It has been a tough season for growers, according to the U.S. Department of Agriculture.
The department reports that grape production in New York is expected to total 115,000 tons, according to growers' reports, a 39 percent decrease from a year ago. This forecast is the lowest since 1977, when 101 thousand tons was produced.
Locally, the results may be worse. According to the USDA, The Chautauqua-Lake Erie grape belt reported "a poor growing year." Unusually warm March weather produced early growth that was met with April freezes. The Finger Lakes region experienced the warm March and April freezes, but experienced less damage than the Lake Erie area.
"Across the state, growers faced more challenging growing conditions than last year," the USDA report said. "Warm weather in March resulted in an early bud break. This was followed by several frosts and freezes in April. Growers also encountered drought like conditions throughout June and July."

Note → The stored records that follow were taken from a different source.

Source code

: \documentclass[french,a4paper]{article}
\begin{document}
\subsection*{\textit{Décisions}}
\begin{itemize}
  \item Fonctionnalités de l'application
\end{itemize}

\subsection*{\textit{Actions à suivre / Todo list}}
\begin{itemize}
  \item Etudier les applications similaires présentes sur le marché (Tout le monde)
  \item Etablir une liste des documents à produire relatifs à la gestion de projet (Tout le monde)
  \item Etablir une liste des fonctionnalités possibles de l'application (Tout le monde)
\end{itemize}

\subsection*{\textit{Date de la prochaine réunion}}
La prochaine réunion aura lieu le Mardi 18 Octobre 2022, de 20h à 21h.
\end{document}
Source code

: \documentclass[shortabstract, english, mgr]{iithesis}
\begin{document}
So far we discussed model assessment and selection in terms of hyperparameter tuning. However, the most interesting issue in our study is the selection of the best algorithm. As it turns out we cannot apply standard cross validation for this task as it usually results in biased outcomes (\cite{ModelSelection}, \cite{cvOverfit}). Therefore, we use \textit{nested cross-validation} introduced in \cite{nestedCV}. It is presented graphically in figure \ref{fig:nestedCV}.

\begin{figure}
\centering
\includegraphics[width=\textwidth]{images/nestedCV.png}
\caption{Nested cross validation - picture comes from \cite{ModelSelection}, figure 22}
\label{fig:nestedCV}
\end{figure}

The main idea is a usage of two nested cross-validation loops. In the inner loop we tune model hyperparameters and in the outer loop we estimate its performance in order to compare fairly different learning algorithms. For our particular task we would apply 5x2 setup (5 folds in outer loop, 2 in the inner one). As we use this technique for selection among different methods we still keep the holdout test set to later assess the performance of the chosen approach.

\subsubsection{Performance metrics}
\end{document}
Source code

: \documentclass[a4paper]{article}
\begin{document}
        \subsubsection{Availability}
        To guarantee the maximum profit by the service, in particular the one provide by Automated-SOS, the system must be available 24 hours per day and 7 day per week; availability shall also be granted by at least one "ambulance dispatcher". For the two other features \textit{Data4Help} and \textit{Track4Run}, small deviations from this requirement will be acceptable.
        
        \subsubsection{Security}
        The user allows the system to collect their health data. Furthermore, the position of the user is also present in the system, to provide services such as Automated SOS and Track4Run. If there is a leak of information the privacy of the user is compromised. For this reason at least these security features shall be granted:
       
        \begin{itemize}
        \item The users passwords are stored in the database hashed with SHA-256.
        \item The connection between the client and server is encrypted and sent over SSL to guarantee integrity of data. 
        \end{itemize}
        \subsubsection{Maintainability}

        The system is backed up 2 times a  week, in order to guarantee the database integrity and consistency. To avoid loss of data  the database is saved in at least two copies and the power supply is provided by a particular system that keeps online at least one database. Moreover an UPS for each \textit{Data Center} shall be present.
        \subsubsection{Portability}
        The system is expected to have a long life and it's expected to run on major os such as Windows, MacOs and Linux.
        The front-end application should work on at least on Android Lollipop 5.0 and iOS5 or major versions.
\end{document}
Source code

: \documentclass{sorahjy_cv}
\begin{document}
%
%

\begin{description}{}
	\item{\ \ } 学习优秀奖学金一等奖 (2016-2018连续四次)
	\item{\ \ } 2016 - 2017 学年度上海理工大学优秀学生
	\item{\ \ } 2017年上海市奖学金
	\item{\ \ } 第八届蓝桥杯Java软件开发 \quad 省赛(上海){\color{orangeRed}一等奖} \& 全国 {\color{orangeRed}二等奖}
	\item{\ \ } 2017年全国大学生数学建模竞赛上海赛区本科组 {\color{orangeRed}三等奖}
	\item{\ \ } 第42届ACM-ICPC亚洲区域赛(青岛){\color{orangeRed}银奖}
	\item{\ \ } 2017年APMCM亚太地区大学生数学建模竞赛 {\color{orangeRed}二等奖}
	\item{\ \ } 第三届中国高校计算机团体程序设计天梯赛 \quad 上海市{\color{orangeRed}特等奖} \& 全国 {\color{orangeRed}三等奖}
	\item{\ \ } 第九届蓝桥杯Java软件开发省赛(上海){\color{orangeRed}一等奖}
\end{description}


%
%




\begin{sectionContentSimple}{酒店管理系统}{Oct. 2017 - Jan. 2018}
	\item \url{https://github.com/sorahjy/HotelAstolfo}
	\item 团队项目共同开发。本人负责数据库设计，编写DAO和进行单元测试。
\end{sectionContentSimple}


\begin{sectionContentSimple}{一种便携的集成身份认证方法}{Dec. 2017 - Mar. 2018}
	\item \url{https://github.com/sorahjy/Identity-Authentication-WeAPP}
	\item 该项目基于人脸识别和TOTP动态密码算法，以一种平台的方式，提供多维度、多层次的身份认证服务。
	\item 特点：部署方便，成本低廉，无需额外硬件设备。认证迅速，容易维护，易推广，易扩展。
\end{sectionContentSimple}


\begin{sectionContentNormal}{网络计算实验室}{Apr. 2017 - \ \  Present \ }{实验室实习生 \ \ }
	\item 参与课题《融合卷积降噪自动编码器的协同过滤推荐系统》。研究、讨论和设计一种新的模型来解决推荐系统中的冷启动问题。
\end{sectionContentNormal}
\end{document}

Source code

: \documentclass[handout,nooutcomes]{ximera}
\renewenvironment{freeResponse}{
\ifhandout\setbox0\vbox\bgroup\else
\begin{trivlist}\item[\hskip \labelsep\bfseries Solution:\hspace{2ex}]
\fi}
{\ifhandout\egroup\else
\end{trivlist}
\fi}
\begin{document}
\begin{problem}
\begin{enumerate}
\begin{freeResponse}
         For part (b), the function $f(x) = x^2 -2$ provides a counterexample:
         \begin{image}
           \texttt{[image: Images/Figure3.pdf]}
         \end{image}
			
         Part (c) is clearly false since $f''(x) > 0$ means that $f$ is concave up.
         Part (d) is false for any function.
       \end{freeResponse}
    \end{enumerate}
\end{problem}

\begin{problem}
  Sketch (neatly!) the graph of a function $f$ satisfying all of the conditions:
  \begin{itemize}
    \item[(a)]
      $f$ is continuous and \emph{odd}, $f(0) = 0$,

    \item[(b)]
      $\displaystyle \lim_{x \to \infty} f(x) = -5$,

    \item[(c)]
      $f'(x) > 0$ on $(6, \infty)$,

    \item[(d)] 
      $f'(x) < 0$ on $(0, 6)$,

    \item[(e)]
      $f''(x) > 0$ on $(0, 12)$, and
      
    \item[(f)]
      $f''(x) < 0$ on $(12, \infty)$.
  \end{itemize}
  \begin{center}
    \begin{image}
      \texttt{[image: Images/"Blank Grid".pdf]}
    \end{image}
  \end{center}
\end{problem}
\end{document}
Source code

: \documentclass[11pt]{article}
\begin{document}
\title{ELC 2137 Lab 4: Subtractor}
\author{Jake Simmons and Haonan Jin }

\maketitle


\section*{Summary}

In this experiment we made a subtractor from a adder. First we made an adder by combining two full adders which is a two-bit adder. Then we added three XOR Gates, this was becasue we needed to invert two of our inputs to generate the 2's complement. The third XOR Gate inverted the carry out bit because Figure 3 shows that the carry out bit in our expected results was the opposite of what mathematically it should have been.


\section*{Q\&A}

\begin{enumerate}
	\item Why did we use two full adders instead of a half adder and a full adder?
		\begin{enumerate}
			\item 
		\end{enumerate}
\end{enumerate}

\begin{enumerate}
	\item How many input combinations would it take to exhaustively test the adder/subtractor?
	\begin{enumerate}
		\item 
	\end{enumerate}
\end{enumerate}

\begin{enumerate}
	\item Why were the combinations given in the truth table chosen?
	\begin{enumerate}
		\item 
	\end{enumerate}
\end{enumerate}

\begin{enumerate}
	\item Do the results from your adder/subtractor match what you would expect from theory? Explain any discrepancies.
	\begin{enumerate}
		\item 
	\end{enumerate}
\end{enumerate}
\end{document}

Long Island growers did not have the same issues with weather that growers in central and western New York experienced. U.S. grape production is forecast at 7.30 million tons, down 1 percent from 2011.
Apples are predicted to be poor as well.
Total apple production in New York is forecast at 590 million pounds based on conditions as of Aug. 1, according to the U.S. Department of Agriculture. This is 52 percent below the 1.22 billion pounds produced last year. This forecast is the lowest production estimate since 1948, when production was 564 million pounds.
Across the state, growers reported significant losses due to adverse weather conditions. A warm spring season prompted trees to begin budding earlier than usual. Immediately following the warm spell in March, multiple freezes in April damaged many of the buds. In July, drought conditions hampered most of the remaining production. The first U.S. apple production forecast for the 2012 crop year is 8.07 billion pounds, 14 percent below the 2011 crop.
There are other fruits forecast to be down as well.
Peach production in New York is forecast at a record low, 2,700 tons. The forecasted production, if realized, would be down 60 percent from last year's level of 6,800 tons, and down 54 percent from 2010. The August 2012 forecast of U.S. peach production is 1.02 million tons, 5 percent below 2011.
Pear production in New York is expected to total a record low, 2,500 tons, down 79 percent from the production level in 2011. U.S. production is forecast at 878.5 thousand tons, down 8 percent from last year and 8 percent above 2010.